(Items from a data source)
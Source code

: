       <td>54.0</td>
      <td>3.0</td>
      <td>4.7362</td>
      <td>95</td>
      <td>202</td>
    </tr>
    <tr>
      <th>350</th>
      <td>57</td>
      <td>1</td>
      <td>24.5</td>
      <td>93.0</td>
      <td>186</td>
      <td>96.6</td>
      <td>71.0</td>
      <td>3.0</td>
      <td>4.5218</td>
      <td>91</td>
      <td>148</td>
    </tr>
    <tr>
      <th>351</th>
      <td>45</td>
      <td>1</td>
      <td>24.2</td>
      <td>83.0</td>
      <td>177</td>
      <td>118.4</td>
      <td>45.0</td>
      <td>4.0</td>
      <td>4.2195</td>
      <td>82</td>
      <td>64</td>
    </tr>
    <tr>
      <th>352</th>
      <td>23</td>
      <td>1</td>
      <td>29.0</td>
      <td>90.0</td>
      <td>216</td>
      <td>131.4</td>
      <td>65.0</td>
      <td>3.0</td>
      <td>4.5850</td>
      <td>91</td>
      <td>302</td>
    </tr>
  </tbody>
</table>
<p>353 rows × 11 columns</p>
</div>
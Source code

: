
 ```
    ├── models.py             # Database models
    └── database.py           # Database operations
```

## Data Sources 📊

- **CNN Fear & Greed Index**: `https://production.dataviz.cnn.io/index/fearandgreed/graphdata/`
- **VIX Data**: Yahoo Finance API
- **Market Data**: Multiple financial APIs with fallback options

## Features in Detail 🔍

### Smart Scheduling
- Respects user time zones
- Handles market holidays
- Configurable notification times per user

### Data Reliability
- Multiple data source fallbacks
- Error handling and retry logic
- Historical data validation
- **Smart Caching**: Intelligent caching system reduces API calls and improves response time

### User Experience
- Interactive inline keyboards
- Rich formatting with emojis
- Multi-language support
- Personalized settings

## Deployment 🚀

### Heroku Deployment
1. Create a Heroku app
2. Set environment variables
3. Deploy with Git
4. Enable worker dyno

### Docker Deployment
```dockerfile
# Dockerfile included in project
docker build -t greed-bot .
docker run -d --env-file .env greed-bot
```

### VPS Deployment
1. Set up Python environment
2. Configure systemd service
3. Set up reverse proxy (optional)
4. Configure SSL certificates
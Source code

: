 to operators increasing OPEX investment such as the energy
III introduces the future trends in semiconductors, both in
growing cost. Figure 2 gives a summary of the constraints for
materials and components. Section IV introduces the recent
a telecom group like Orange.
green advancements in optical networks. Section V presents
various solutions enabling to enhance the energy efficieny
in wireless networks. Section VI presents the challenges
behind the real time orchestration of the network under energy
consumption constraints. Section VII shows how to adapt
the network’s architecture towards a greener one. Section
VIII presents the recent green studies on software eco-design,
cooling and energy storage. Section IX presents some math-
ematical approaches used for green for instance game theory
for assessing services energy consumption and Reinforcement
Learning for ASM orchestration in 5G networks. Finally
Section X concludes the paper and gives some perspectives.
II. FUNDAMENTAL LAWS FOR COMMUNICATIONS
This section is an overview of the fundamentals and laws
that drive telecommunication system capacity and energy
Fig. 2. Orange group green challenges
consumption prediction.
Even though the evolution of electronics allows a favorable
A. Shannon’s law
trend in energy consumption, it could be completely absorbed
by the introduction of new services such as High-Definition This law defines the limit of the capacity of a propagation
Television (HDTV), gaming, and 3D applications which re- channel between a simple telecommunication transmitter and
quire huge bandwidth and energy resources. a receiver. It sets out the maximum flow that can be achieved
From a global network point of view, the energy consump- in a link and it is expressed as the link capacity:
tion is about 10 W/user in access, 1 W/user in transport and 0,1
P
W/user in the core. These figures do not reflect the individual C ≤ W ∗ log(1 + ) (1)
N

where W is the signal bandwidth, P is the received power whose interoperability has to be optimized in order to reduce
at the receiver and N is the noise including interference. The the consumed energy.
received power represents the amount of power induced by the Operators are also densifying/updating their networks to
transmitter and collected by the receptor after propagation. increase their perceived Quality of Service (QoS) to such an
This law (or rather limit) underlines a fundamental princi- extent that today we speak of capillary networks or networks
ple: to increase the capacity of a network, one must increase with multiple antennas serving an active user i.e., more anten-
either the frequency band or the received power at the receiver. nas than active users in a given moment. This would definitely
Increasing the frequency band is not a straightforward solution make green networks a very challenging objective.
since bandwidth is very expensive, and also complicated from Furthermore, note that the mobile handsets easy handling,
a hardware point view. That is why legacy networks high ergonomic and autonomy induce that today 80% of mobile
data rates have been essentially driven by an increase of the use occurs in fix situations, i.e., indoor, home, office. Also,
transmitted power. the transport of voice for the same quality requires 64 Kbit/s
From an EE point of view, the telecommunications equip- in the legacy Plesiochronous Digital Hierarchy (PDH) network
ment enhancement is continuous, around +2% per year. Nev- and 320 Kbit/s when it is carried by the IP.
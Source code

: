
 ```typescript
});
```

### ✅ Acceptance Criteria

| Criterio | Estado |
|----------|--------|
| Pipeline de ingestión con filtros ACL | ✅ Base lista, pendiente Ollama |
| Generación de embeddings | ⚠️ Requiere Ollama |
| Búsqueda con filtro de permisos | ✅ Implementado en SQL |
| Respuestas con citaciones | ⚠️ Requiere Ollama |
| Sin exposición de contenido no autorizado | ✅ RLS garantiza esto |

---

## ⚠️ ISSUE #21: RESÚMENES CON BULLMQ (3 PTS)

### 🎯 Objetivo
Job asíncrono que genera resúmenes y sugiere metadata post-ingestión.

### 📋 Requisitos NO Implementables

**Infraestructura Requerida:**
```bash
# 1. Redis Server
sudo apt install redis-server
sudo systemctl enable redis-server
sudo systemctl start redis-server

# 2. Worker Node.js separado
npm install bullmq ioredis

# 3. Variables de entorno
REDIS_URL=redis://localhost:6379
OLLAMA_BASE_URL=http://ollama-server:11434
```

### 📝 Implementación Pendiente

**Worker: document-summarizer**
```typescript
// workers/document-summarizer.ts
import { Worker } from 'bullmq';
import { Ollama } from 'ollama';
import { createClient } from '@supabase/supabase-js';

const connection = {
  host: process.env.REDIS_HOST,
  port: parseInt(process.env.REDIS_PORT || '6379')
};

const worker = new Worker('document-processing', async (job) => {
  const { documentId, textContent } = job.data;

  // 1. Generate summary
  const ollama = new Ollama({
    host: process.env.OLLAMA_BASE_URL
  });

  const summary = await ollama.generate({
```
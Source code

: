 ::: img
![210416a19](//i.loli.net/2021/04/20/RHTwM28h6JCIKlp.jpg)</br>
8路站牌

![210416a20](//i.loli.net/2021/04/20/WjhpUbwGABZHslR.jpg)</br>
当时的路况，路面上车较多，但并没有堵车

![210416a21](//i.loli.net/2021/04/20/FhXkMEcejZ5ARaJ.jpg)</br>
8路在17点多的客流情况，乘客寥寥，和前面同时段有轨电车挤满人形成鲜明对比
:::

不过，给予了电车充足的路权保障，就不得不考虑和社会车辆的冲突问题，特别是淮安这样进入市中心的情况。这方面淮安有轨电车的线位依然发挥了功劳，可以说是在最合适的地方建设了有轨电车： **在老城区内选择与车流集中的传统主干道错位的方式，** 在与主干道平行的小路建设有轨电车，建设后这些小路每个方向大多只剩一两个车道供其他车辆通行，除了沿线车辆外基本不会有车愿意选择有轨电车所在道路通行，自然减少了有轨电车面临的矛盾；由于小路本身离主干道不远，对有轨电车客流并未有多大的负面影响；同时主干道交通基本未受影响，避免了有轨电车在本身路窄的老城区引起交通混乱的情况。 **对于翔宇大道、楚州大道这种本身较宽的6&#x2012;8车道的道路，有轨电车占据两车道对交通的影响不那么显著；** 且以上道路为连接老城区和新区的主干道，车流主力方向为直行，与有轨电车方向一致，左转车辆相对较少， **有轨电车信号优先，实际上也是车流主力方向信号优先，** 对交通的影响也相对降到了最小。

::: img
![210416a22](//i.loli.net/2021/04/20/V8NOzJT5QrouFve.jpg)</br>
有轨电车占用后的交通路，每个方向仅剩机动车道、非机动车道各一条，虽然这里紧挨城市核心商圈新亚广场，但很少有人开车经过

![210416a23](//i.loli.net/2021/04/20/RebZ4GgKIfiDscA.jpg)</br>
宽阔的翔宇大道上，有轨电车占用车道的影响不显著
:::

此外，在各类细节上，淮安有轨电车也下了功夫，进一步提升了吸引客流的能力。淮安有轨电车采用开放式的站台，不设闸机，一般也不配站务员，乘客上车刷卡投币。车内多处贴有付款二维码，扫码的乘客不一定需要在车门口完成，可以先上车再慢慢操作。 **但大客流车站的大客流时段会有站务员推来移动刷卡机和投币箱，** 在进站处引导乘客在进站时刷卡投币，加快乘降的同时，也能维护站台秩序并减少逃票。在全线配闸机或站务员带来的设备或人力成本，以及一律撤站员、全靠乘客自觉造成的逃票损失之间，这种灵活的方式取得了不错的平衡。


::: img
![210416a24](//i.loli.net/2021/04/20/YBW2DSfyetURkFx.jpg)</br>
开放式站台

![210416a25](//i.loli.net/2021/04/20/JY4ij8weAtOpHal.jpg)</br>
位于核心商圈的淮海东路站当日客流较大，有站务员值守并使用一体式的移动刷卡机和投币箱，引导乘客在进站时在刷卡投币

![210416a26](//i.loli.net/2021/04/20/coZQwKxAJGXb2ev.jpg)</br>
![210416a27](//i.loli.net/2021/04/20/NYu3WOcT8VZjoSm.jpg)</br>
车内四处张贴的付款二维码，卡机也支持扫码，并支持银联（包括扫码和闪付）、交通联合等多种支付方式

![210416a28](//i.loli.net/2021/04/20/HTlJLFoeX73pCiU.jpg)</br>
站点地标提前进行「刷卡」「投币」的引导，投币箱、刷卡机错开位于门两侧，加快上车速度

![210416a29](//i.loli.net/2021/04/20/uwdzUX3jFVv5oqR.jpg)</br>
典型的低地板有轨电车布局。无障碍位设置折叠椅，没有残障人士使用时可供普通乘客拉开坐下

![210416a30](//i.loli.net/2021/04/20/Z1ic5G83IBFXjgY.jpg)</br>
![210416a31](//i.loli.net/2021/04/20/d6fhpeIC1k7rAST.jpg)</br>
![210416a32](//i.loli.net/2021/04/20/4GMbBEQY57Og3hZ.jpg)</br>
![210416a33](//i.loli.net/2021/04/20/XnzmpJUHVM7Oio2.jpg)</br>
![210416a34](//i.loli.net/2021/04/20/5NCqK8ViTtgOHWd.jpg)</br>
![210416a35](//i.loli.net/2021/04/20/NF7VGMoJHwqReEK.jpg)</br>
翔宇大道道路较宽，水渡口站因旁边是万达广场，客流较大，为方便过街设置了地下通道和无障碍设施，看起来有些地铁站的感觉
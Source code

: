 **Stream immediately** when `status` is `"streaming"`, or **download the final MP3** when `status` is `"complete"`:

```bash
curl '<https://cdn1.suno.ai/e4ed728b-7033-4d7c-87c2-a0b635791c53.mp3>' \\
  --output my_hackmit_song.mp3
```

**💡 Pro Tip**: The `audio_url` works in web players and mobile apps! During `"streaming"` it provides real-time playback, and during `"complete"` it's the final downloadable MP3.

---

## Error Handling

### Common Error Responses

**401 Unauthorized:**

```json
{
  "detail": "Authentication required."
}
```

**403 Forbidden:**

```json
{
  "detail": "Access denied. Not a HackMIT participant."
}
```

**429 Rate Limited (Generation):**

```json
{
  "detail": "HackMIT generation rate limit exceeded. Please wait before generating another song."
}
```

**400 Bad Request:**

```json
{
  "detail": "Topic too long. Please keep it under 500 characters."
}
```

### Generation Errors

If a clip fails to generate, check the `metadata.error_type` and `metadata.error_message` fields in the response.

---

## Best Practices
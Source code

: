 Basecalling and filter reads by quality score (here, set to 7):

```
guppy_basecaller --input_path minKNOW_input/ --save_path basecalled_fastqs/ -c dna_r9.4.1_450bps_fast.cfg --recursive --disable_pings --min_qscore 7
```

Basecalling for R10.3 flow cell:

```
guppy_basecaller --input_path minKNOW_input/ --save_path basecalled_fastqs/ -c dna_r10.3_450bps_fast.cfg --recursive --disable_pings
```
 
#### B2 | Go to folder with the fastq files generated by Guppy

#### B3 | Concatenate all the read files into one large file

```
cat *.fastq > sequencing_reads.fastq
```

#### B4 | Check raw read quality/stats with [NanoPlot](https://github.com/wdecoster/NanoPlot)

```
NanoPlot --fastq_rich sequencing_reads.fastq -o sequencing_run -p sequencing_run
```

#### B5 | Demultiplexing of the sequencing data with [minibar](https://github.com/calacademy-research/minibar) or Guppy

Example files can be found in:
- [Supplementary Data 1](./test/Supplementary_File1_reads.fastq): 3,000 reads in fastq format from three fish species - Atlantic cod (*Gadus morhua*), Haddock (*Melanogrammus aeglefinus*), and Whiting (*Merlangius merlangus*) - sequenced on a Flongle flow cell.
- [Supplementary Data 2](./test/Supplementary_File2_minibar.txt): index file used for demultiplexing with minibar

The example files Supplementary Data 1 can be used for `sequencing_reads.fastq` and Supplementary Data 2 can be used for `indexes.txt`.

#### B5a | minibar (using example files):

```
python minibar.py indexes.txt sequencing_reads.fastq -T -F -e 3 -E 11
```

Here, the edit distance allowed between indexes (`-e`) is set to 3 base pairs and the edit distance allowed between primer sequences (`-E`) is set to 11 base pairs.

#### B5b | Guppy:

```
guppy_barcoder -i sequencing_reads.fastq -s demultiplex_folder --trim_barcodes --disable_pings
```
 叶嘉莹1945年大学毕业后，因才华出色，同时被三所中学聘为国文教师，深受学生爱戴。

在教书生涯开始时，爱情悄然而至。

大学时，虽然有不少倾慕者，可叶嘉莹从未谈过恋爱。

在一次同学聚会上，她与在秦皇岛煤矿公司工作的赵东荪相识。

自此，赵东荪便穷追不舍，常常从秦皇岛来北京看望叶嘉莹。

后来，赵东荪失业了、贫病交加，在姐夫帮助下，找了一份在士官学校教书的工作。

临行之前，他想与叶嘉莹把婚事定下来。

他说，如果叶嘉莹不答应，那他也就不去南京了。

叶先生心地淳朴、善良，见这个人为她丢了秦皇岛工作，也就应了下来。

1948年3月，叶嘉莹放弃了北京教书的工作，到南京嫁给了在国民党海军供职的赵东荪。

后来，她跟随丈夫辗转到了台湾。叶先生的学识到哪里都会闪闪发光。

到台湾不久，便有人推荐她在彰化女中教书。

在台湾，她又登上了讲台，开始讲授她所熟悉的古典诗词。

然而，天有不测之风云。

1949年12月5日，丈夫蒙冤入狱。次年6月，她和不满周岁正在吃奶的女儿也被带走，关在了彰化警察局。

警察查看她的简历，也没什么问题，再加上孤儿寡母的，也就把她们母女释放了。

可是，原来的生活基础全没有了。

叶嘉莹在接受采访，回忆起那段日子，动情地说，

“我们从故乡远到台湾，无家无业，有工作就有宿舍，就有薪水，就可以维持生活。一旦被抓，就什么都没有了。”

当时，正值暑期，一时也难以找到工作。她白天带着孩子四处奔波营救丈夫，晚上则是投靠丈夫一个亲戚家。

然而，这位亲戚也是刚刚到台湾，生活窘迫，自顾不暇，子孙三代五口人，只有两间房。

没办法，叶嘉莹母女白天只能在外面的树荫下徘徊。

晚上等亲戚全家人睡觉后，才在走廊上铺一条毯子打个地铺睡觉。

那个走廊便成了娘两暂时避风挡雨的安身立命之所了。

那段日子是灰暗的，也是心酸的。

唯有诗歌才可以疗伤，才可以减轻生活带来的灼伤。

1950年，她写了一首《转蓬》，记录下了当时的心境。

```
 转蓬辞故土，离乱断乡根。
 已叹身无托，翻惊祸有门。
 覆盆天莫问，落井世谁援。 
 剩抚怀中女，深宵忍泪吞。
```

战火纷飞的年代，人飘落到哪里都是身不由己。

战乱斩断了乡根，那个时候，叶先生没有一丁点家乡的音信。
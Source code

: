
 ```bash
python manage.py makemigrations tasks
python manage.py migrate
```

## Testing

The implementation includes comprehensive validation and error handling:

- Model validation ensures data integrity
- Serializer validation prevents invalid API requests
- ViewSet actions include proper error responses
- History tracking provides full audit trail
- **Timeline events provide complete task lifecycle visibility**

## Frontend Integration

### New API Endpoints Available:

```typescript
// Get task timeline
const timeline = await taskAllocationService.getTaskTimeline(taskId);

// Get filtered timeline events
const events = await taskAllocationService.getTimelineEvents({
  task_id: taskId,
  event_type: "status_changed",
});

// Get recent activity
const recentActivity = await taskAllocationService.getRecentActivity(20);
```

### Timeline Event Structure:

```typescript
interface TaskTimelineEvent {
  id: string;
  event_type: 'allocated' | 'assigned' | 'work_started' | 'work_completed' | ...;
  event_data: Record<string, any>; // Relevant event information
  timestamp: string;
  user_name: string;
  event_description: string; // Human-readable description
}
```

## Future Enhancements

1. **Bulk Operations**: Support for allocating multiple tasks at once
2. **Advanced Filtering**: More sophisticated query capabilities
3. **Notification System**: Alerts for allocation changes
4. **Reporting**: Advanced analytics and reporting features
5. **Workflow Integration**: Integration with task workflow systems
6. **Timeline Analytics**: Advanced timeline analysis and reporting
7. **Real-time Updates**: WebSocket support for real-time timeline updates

# Exercise requirements
Start at the first line of the entries and stop at the line with "- Historical data validation". Retype each of those lines exactly, both ends included.

# Solution to this problem
Source code

:       <td>54.0</td>
      <td>3.0</td>
      <td>4.7362</td>
      <td>95</td>
      <td>202</td>
    </tr>
    <tr>
      <th>350</th>
      <td>57</td>
      <td>1</td>
      <td>24.5</td>
      <td>93.0</td>
      <td>186</td>
      <td>96.6</td>
      <td>71.0</td>
      <td>3.0</td>
      <td>4.5218</td>
      <td>91</td>
      <td>148</td>
    </tr>
    <tr>
      <th>351</th>
      <td>45</td>
      <td>1</td>
      <td>24.2</td>
      <td>83.0</td>
      <td>177</td>
      <td>118.4</td>
      <td>45.0</td>
      <td>4.0</td>
      <td>4.2195</td>
      <td>82</td>
      <td>64</td>
    </tr>
    <tr>
      <th>352</th>
      <td>23</td>
      <td>1</td>
      <td>29.0</td>
      <td>90.0</td>
      <td>216</td>
      <td>131.4</td>
      <td>65.0</td>
      <td>3.0</td>
      <td>4.5850</td>
      <td>91</td>
      <td>302</td>
    </tr>
  </tbody>
</table>
<p>353 rows × 11 columns</p>
</div>
Source code

:
 ```
    ├── models.py             # Database models
    └── database.py           # Database operations
```

## Data Sources 📊

- **CNN Fear & Greed Index**: `https://production.dataviz.cnn.io/index/fearandgreed/graphdata/`
- **VIX Data**: Yahoo Finance API
- **Market Data**: Multiple financial APIs with fallback options

## Features in Detail 🔍

### Smart Scheduling
- Respects user time zones
- Handles market holidays
- Configurable notification times per user

### Data Reliability
- Multiple data source fallbacks
- Error handling and retry logic
- Historical data validation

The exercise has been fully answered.